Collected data
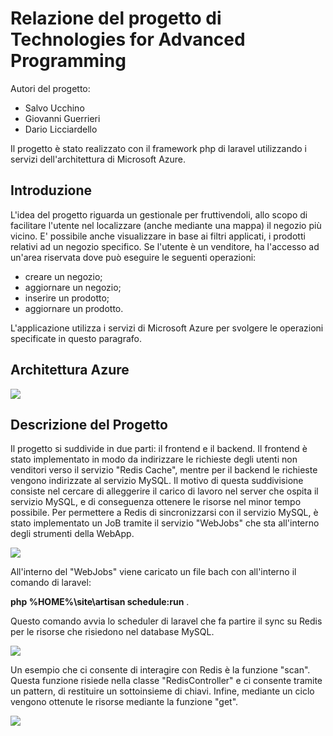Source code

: # Relazione del progetto di Technologies for Advanced Programming 

Autori del progetto:
* Salvo Ucchino
* Giovanni Guerrieri
* Dario Licciardello

Il progetto è stato realizzato con il framework php di laravel utilizzando i servizi dell'architettura di Microsoft Azure. 

## Introduzione

L'idea del progetto riguarda un gestionale per fruttivendoli, allo scopo di facilitare l'utente nel localizzare (anche mediante una mappa) il negozio più vicino. E' possibile anche visualizzare in base ai filtri applicati, i prodotti relativi ad un negozio specifico. Se l'utente è un venditore, ha l'accesso ad un'area riservata dove può eseguire le seguenti operazioni: 

* creare un negozio; 
* aggiornare un negozio; 
* inserire un prodotto;
* aggiornare un prodotto.

L'applicazione utilizza i servizi di Microsoft Azure per svolgere le operazioni specificate in questo paragrafo.

## Architettura Azure
<p align="left"><img src="https://s24.postimg.org/f0v65nt51/project_architecture.png"></p>

## Descrizione del Progetto
Il progetto si suddivide in due parti: il frontend e il backend. 
Il frontend è stato implementato in modo da indirizzare le richieste degli utenti non venditori verso il servizio "Redis Cache", mentre per il backend le richieste vengono indirizzate al servizio MySQL. Il motivo di questa suddivisione consiste nel cercare di alleggerire il carico di lavoro nel server che ospita il servizio MySQL, e di conseguenza ottenere le risorse nel minor tempo possibile. Per permettere a Redis di sincronizzarsi con il servizio MySQL, è stato implementato un JoB tramite il servizio "WebJobs" che sta all'interno degli strumenti della WebApp.  

<p align="left"><img src="https://s1.postimg.org/wqmsw8ulb/image_2017-06-22_15-26-08.png"</p>

All'interno del "WebJobs" viene caricato un file bach con all'interno il comando di laravel: 

**php %HOME%\site\artisan schedule:run** .

Questo comando avvia lo scheduler di laravel che fa partire il sync su Redis per le risorse che risiedono nel database MySQL.
<p align="left"><img src="https://s22.postimg.org/wrqh9yp1t/updateredis.png"</p>

Un esempio che ci consente di interagire con Redis è la funzione "scan". Questa funzione risiede nella classe "RedisController" e ci consente tramite un pattern, di restituire un sottoinsieme di chiavi. Infine, mediante un ciclo vengono ottenute le risorse mediante la funzione "get". 

<p align="left"><img src="https://s9.postimg.org/tnn851w8v/image_2017-06-22_15-36-15.png"</p>
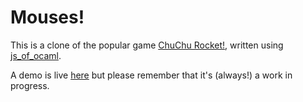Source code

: Mouses!
=======

This is a clone of the popular game [ChuChu Rocket!](http://en.wikipedia.org/wiki/ChuChu_Rocket!),
written using [js_of_ocaml](http://ocsigen.org/js_of_ocaml/).

A demo is live [here](http://emillon.github.io/mouses/) but please remember that
it's (always!) a work in progress.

TASK DETAILS: Repeat the entries above exactly as written, but not their pictures.

OUTPUT FOR THIS EXERCISE:
Source code

: # Relazione del progetto di Technologies for Advanced Programming 

Autori del progetto:
* Salvo Ucchino
* Giovanni Guerrieri
* Dario Licciardello

Il progetto è stato realizzato con il framework php di laravel utilizzando i servizi dell'architettura di Microsoft Azure. 

## Introduzione

L'idea del progetto riguarda un gestionale per fruttivendoli, allo scopo di facilitare l'utente nel localizzare (anche mediante una mappa) il negozio più vicino. E' possibile anche visualizzare in base ai filtri applicati, i prodotti relativi ad un negozio specifico. Se l'utente è un venditore, ha l'accesso ad un'area riservata dove può eseguire le seguenti operazioni: 

* creare un negozio; 
* aggiornare un negozio; 
* inserire un prodotto;
* aggiornare un prodotto.

L'applicazione utilizza i servizi di Microsoft Azure per svolgere le operazioni specificate in questo paragrafo.

## Architettura Azure
<p align="left"><img src="https://s24.postimg.org/f0v65nt51/project_architecture.png"></p>

## Descrizione del Progetto
Il progetto si suddivide in due parti: il frontend e il backend. 
Il frontend è stato implementato in modo da indirizzare le richieste degli utenti non venditori verso il servizio "Redis Cache", mentre per il backend le richieste vengono indirizzate al servizio MySQL. Il motivo di questa suddivisione consiste nel cercare di alleggerire il carico di lavoro nel server che ospita il servizio MySQL, e di conseguenza ottenere le risorse nel minor tempo possibile. Per permettere a Redis di sincronizzarsi con il servizio MySQL, è stato implementato un JoB tramite il servizio "WebJobs" che sta all'interno degli strumenti della WebApp.  

<p align="left"><img src="https://s1.postimg.org/wqmsw8ulb/image_2017-06-22_15-26-08.png"</p>

All'interno del "WebJobs" viene caricato un file bach con all'interno il comando di laravel: 

**php %HOME%\site\artisan schedule:run** .

Questo comando avvia lo scheduler di laravel che fa partire il sync su Redis per le risorse che risiedono nel database MySQL.
<p align="left"><img src="https://s22.postimg.org/wrqh9yp1t/updateredis.png"</p>

Un esempio che ci consente di interagire con Redis è la funzione "scan". Questa funzione risiede nella classe "RedisController" e ci consente tramite un pattern, di restituire un sottoinsieme di chiavi. Infine, mediante un ciclo vengono ottenute le risorse mediante la funzione "get". 

<p align="left"><img src="https://s9.postimg.org/tnn851w8v/image_2017-06-22_15-36-15.png"</p>
Source code

: Mouses!
=======

This is a clone of the popular game [ChuChu Rocket!](http://en.wikipedia.org/wiki/ChuChu_Rocket!),
written using [js_of_ocaml](http://ocsigen.org/js_of_ocaml/).

A demo is live [here](http://emillon.github.io/mouses/) but please remember that
it's (always!) a work in progress.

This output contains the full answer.